I got my daughter a Fire for Christmas and registered it on Amazon under her email address. When we downloaded the free Netflix App, it is now asking for credit card information. I already have an account (under my email address), but there isn't a log in opportunity. Any suggestions on getting around this without having to get her her own netflix account?


----------



## Betsy the Quilter (Oct 27, 2008)

All Fires have to have a credit card associated with them, as I understand it....because of the app purchases, I believe.  So even if the apps you are trying to download are free, there has to be a CC attached.

Betsy


----------



## kindlegrl81 (Jan 19, 2010)

It is Amazon wanting the CC info not Netflix.  Even if you were to get her her own Netflix account you would still be asked to input a CC#.  If you don't trust her with your CC information (and I can understand why you wouldn't) purchase a prepaid debit card, put it on the account and then give her gift cards for future purchases.


----------



## durphy (Nov 5, 2008)

I was able to link my Fire to my preexisting Netflix account.
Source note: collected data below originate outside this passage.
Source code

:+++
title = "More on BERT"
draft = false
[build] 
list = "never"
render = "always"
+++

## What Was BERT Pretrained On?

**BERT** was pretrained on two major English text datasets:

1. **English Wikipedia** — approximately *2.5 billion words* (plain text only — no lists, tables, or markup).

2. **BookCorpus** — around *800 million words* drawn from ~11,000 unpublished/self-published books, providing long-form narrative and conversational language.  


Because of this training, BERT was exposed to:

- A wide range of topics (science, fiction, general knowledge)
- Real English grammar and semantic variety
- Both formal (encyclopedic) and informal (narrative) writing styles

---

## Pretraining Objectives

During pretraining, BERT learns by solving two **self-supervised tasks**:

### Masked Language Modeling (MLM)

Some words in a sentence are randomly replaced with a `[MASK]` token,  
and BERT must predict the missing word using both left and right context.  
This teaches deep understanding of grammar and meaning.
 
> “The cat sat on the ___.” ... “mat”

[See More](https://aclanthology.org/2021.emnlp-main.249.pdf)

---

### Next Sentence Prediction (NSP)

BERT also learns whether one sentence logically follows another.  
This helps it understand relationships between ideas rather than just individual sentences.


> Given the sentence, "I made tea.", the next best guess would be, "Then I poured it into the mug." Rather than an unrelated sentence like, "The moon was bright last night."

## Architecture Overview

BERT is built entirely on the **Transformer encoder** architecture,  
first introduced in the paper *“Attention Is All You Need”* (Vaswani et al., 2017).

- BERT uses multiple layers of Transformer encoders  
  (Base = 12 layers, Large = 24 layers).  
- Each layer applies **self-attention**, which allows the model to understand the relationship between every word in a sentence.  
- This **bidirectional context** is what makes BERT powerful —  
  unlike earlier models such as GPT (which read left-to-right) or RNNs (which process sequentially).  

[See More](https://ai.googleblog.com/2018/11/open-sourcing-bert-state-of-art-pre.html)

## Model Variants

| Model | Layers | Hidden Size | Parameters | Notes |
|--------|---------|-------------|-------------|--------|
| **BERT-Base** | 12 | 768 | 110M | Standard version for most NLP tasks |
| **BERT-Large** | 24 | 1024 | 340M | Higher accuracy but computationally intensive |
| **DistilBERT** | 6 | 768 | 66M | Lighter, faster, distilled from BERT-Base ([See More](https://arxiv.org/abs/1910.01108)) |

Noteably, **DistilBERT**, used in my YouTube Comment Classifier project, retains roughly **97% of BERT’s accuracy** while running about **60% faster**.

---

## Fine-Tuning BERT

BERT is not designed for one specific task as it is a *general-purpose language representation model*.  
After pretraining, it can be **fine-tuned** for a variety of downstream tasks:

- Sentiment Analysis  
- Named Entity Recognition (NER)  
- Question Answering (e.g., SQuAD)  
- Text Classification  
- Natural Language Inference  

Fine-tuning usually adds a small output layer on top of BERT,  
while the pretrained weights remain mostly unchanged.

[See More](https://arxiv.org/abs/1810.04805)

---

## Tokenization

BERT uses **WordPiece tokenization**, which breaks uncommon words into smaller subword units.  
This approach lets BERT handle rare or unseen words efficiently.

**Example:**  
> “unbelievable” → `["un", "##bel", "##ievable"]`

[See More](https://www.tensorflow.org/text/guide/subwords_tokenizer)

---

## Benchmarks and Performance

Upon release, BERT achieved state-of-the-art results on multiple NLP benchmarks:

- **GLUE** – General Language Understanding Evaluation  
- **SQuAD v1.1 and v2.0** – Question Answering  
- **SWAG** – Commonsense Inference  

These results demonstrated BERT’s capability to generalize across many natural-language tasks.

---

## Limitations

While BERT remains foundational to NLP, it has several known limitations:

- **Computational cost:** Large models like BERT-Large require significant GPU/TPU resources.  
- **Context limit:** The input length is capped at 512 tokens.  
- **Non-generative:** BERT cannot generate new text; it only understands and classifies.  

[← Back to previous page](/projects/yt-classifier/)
As soon as I downloaded Netflix, it asks for email and password. If you touch the email box, a keyboard will come up at the bottom. Type in your email, then touch the password box and type in your Netflix password. Touch Go on the keyboard and it will go away. Then touch Sign In. It should take you right into your Netflix account.

Good luck!

By the way, you may need to delete the app then reinstall it to get that sign in window.


----------



## Maria Romana (Jun 7, 2010)

kindlegrl81 said:


> It is Amazon wanting the CC info not Netflix. Even if you were to get her her own Netflix account you would still be asked to input a CC#. If you don't trust her with your CC information (and I can understand why you wouldn't) purchase a prepaid debit card, put it on the account and then give her gift cards for future purchases.


Yes, this is what's going on. It's about the Amazon account, not the Netflix account. You'll get the Netflix logon _after_ you install the app, but Amazon doesn't want to give you the app with no CC card attached to the Amazon account for that Kindle. Depending on your daughter's age and your relationship with her, you could consider registering her Kindle to your account. That way, you will be able to share all your content, but, as mentioned, you would also be sharing purchasing power with her.


----------